Decided: June 26, 1964.

PLITT
v.
MCMILLAN



Appeal from the Court of Common Pleas of Baltimore City (BYRNES, J.).

The cause was argued before Henderson, Hammond, Horney and Marbury, JJ., and Anderson, J., Associate Judge of the Sixth Judicial Circuit, specially assigned.

Marbury

MARBURY, J., delivered the opinion of the Court.

On September 8, 1960, the appellee, Elizabeth S. McMillan, executed a contract of sale with Chester Beach, Inc. Attached thereto and also executed by her at the same time was an "Installment Note" containing standard clauses for acceleration and for the confession of judgment in the event of default by the maker. Shortly thereafter, the contract and note were assigned to the appellant, Clarence M. Plitt. Although notified to make payments to him, the appellee failed to do so, and a confessed judgment was entered against her on March 6, 1962, for the amount of $890, with interest and attorney's fee. Within thirty days, in accordance with Maryland Rule 645 b she filed a sworn motion supported by a statement to have the judgment stricken. The motion was granted, pleadings filed, and after the case was tried before the court sitting without a jury, a judgment was

entered in favor of the appellee for costs. From that judgment Plitt appeals.

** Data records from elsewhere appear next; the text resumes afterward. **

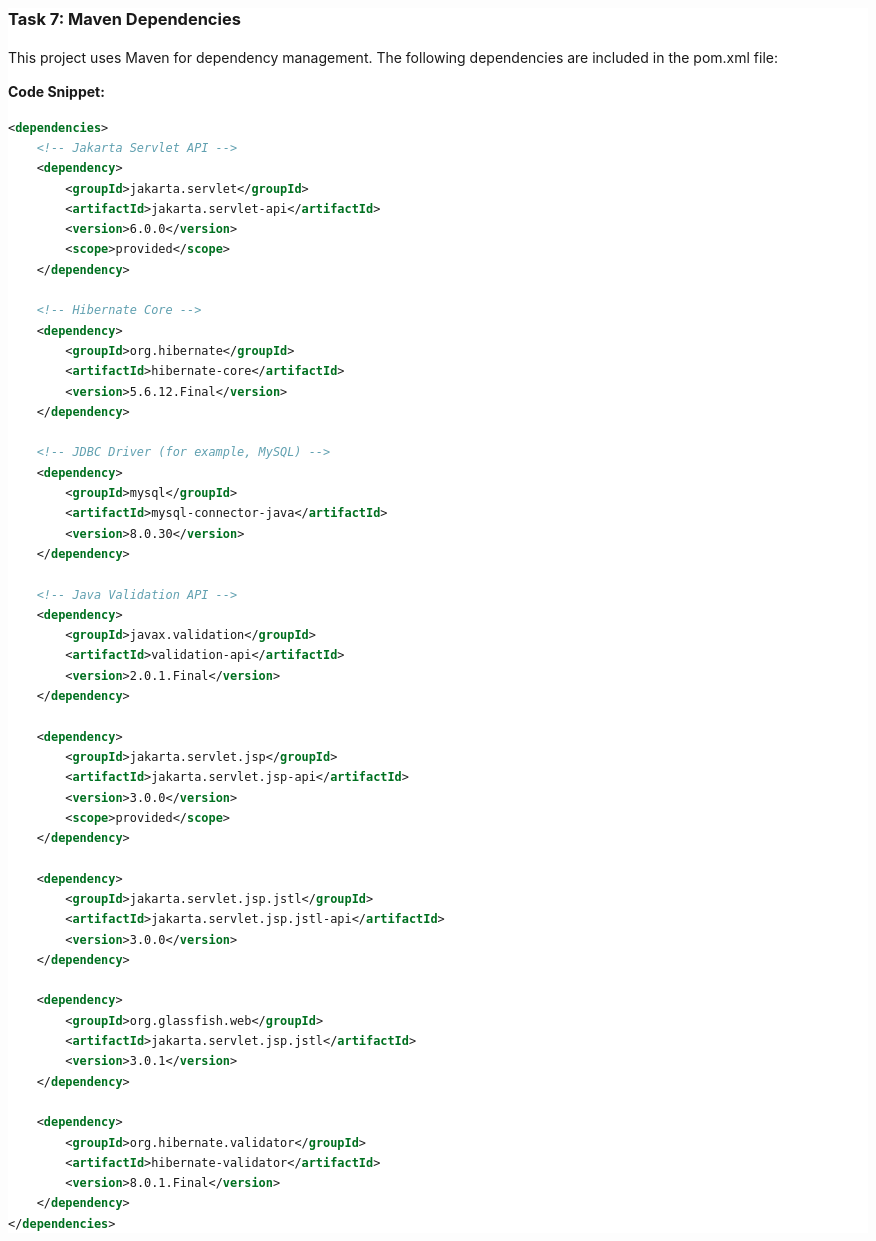 ### Task 7: Maven Dependencies
This project uses Maven for dependency management. The following dependencies are included in the pom.xml file:

**Code Snippet:**
```xml
<dependencies>
    <!-- Jakarta Servlet API -->
    <dependency>
        <groupId>jakarta.servlet</groupId>
        <artifactId>jakarta.servlet-api</artifactId>
        <version>6.0.0</version>
        <scope>provided</scope>
    </dependency>

    <!-- Hibernate Core -->
    <dependency>
        <groupId>org.hibernate</groupId>
        <artifactId>hibernate-core</artifactId>
        <version>5.6.12.Final</version>
    </dependency>

    <!-- JDBC Driver (for example, MySQL) -->
    <dependency>
        <groupId>mysql</groupId>
        <artifactId>mysql-connector-java</artifactId>
        <version>8.0.30</version>
    </dependency>

    <!-- Java Validation API -->
    <dependency>
        <groupId>javax.validation</groupId>
        <artifactId>validation-api</artifactId>
        <version>2.0.1.Final</version>
    </dependency>

    <dependency>
        <groupId>jakarta.servlet.jsp</groupId>
        <artifactId>jakarta.servlet.jsp-api</artifactId>
        <version>3.0.0</version>
        <scope>provided</scope>
    </dependency>

    <dependency>
        <groupId>jakarta.servlet.jsp.jstl</groupId>
        <artifactId>jakarta.servlet.jsp.jstl-api</artifactId>
        <version>3.0.0</version>
    </dependency>

    <dependency>
        <groupId>org.glassfish.web</groupId>
        <artifactId>jakarta.servlet.jsp.jstl</artifactId>
        <version>3.0.1</version>
    </dependency>

    <dependency>
        <groupId>org.hibernate.validator</groupId>
        <artifactId>hibernate-validator</artifactId>
        <version>8.0.1.Final</version>
    </dependency>
</dependencies>

```
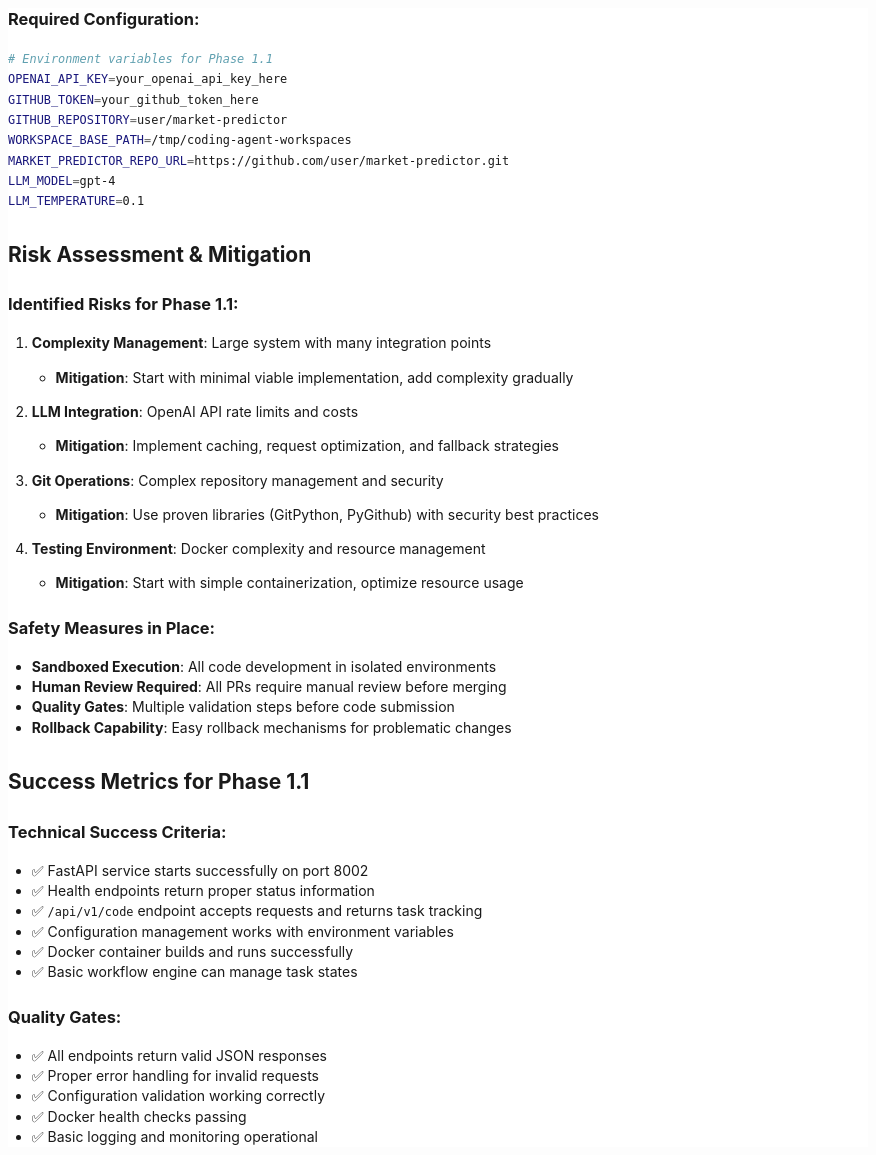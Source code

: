 ### Required Configuration:
```bash
# Environment variables for Phase 1.1
OPENAI_API_KEY=your_openai_api_key_here
GITHUB_TOKEN=your_github_token_here
GITHUB_REPOSITORY=user/market-predictor
WORKSPACE_BASE_PATH=/tmp/coding-agent-workspaces
MARKET_PREDICTOR_REPO_URL=https://github.com/user/market-predictor.git
LLM_MODEL=gpt-4
LLM_TEMPERATURE=0.1
```

## Risk Assessment & Mitigation

### Identified Risks for Phase 1.1:
1. **Complexity Management**: Large system with many integration points
   - **Mitigation**: Start with minimal viable implementation, add complexity gradually
   
2. **LLM Integration**: OpenAI API rate limits and costs
   - **Mitigation**: Implement caching, request optimization, and fallback strategies
   
3. **Git Operations**: Complex repository management and security
   - **Mitigation**: Use proven libraries (GitPython, PyGithub) with security best practices
   
4. **Testing Environment**: Docker complexity and resource management
   - **Mitigation**: Start with simple containerization, optimize resource usage

### Safety Measures in Place:
- **Sandboxed Execution**: All code development in isolated environments
- **Human Review Required**: All PRs require manual review before merging
- **Quality Gates**: Multiple validation steps before code submission
- **Rollback Capability**: Easy rollback mechanisms for problematic changes

## Success Metrics for Phase 1.1

### Technical Success Criteria:
- ✅ FastAPI service starts successfully on port 8002
- ✅ Health endpoints return proper status information
- ✅ `/api/v1/code` endpoint accepts requests and returns task tracking
- ✅ Configuration management works with environment variables
- ✅ Docker container builds and runs successfully
- ✅ Basic workflow engine can manage task states

### Quality Gates:
- ✅ All endpoints return valid JSON responses
- ✅ Proper error handling for invalid requests
- ✅ Configuration validation working correctly
- ✅ Docker health checks passing
- ✅ Basic logging and monitoring operational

The contract was for the purchase of unimproved real property consisting of Lot 5, Block S of the subdivision of Harbor View-2 in Queen Anne's County, in consideration of $900. It acknowledged a down payment of $10 prior to its execution, and both the contract and the note provided that $890 was to be paid at the rate of $15.25 per month including 6% interest. Paragraph numbered 2 of the contract provided that in the event the purchaser failed to make monthly payments the seller "may declare this contract void, and shall retain as liquidated damages for breach of contract all amounts paid prior to the time of such default." The contract contained the signatures of Mrs. McMillan and David M. Nichols for Chester Beach, Inc. No other signatures appeared on the contract, but the name of Joseph Mroczek was typed in as the sales representative.

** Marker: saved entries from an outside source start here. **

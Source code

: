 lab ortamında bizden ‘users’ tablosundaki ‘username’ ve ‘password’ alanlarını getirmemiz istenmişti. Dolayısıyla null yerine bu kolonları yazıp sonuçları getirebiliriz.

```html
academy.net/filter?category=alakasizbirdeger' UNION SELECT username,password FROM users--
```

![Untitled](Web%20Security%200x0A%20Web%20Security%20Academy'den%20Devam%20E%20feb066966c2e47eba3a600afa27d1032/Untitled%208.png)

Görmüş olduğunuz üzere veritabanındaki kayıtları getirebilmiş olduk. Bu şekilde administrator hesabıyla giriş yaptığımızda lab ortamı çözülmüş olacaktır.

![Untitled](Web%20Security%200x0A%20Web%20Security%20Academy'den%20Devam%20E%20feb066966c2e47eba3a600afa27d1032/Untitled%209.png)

At the trial Mrs. McMillan acknowledged execution of the contract and note. She then offered testimony as to statements allegedly made to her by Mroczek, but an objection by appellant's counsel was sustained. However, she then volunteered that the salesman's signature was on the contract, and the court, upon hearing this, overruled the prior objection. Mrs. McMillan then testified that she was assured by Mroczek that if she failed to pay as required she would not be held financially responsible but would simply lose the lot. In its memorandum opinion, the court held that paragraph 2, the relevant portion of which is quoted above, and the terms of the note sued upon were repugnant and that based upon Mrs. McMillan's testimony, paragraph 2 did not permit the seller to waive the breach in case of the buyer's default, but that the clause operated to void the contract and entitled the seller to retain only the installment theretofore paid as liquidated damages. The court also held, and we think properly, that the contract and note are to be read together and construed as constituting a single integrated instrument. Brown v. Fraley, 222 Md. 480, 489, 161 A.2d 128; Ahern v. White, 39 Md. 409.

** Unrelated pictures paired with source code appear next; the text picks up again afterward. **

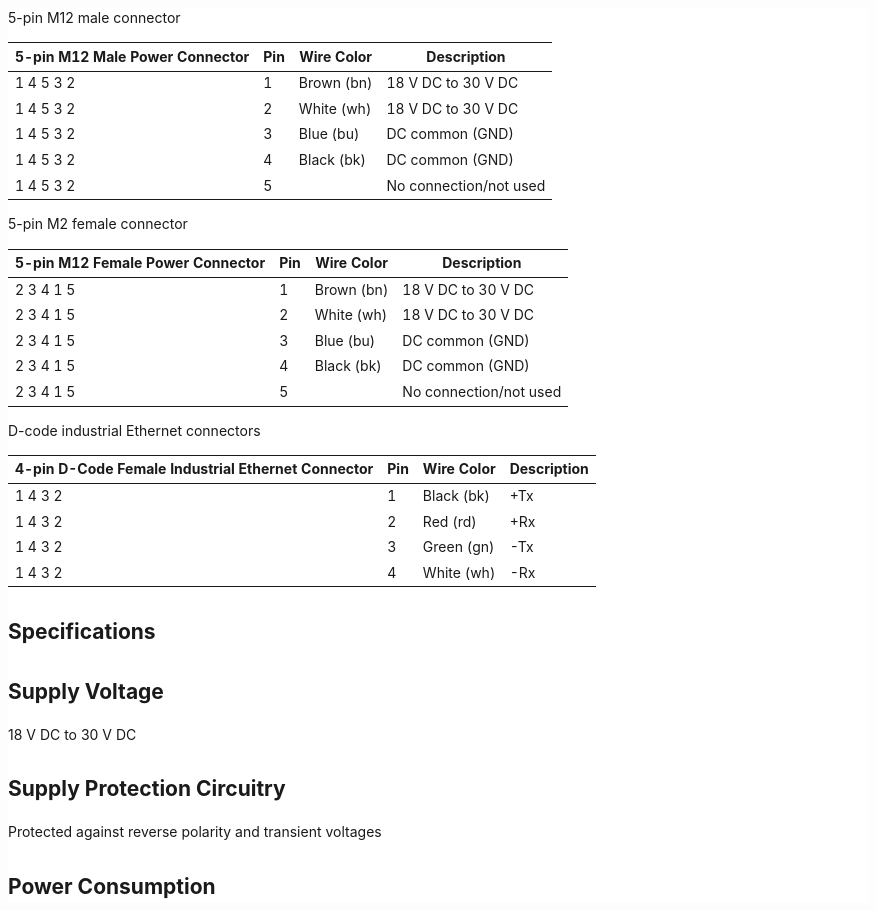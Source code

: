 5-pin M12 male connector



| 5-pin M12 Male Power Connector   |   Pin | Wire Color   | Description            |
|----------------------------------|-------|--------------|------------------------|
| 1 4 5 3 2                        |     1 | Brown (bn)   | 18 V DC to 30 V DC     |
| 1 4 5 3 2                        |     2 | White (wh)   | 18 V DC to 30 V DC     |
| 1 4 5 3 2                        |     3 | Blue (bu)    | DC common (GND)        |
| 1 4 5 3 2                        |     4 | Black (bk)   | DC common (GND)        |
| 1 4 5 3 2                        |     5 |              | No connection/not used |

5-pin M2 female connector



| 5-pin M12 Female Power Connector   |   Pin | Wire Color   | Description            |
|------------------------------------|-------|--------------|------------------------|
| 2 3 4 1 5                          |     1 | Brown (bn)   | 18 V DC to 30 V DC     |
| 2 3 4 1 5                          |     2 | White (wh)   | 18 V DC to 30 V DC     |
| 2 3 4 1 5                          |     3 | Blue (bu)    | DC common (GND)        |
| 2 3 4 1 5                          |     4 | Black (bk)   | DC common (GND)        |
| 2 3 4 1 5                          |     5 |              | No connection/not used |

D-code industrial Ethernet connectors



| 4-pin D-Code Female Industrial Ethernet Connector   |   Pin | Wire Color   | Description   |
|-----------------------------------------------------|-------|--------------|---------------|
| 1 4 3 2                                             |     1 | Black (bk)   | +Tx           |
| 1 4 3 2                                             |     2 | Red (rd)     | +Rx           |
| 1 4 3 2                                             |     3 | Green (gn)   | -Tx           |
| 1 4 3 2                                             |     4 | White (wh)   | -Rx           |

## Specifications

## Supply Voltage

18 V DC to 30 V DC

## Supply Protection Circuitry

Protected against reverse polarity and transient voltages

## Power Consumption

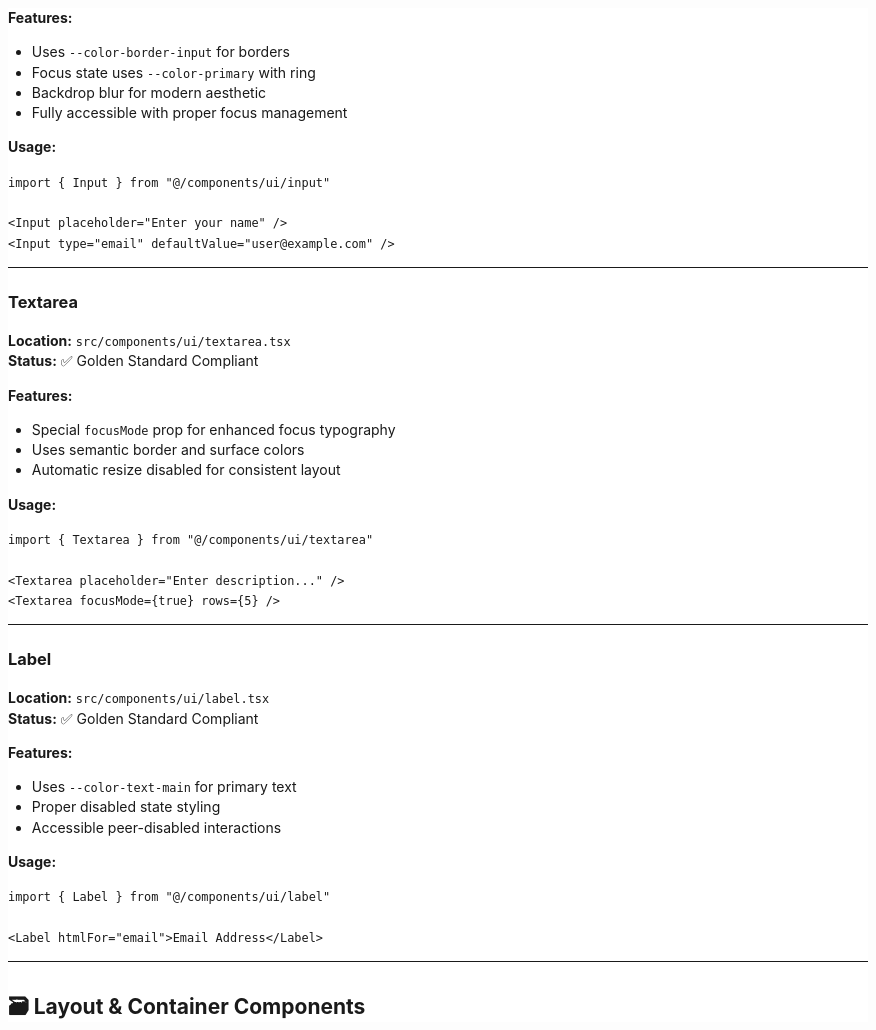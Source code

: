 **Features:**
- Uses `--color-border-input` for borders
- Focus state uses `--color-primary` with ring
- Backdrop blur for modern aesthetic
- Fully accessible with proper focus management

**Usage:**
```tsx
import { Input } from "@/components/ui/input"

<Input placeholder="Enter your name" />
<Input type="email" defaultValue="user@example.com" />
```

---

### Textarea
**Location:** `src/components/ui/textarea.tsx`  
**Status:** ✅ Golden Standard Compliant

**Features:**
- Special `focusMode` prop for enhanced focus typography
- Uses semantic border and surface colors
- Automatic resize disabled for consistent layout

**Usage:**
```tsx
import { Textarea } from "@/components/ui/textarea"

<Textarea placeholder="Enter description..." />
<Textarea focusMode={true} rows={5} />
```

---

### Label
**Location:** `src/components/ui/label.tsx`  
**Status:** ✅ Golden Standard Compliant

**Features:**
- Uses `--color-text-main` for primary text
- Proper disabled state styling
- Accessible peer-disabled interactions

**Usage:**
```tsx
import { Label } from "@/components/ui/label"

<Label htmlFor="email">Email Address</Label>
```

---

## 🗃️ Layout & Container Components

Appellant first contends that the trial court was in error in granting the motion to strike the judgment by confession. Essentially

he claims the motion did not contain facts sufficient to warrant the relief sought. Rule 645 b provides, in part, that a defendant, upon receipt of a summons, may show cause within thirty days why the judgment by confession should be vacated or opened, and that the court may take "such action * * * as justice may require." A full treatment of the proper practice may be found in Keiner v. Commerce Trust Co., 154 Md. 366, 141 Atl. 121. This case has been quoted and followed even since the adoption of the rule in 1941. See Cropper v. Graves, 216 Md. 229, 233-34, 139 A.2d 721; Remsburg v. Baker, 212 Md. 465, 468-69, 129 A.2d 687; Bolotin v. Selis, 212 Md. 239, 242, 129 A.2d 130. The rule stated in the Keiner case to be applied in situations of this nature is that as to defenses going to the merits of the claim upon which the judgment rests, one must make a showing in support of his motion, by oral testimony or affidavit, sufficient to persuade the fair and reserved judgment of an ordinary man that there are adequate grounds for an actual controversy as to the merits of the case. Stankovich v. Lehman, 230 Md. 426, 432, 187 A.2d 309. As we stated there:

"If a meritorious defense is made out (by affidavits or testimony, Johnson v. Phillips, [143 Md. 16, 122 Atl. 7]), the Court should liberally exercise its equitable jurisdiction over judgments entered by confession and, on application of a defendant who prima facie shows such defense, vacate the judgment to permit a trial on the merits. [Citing cases.]"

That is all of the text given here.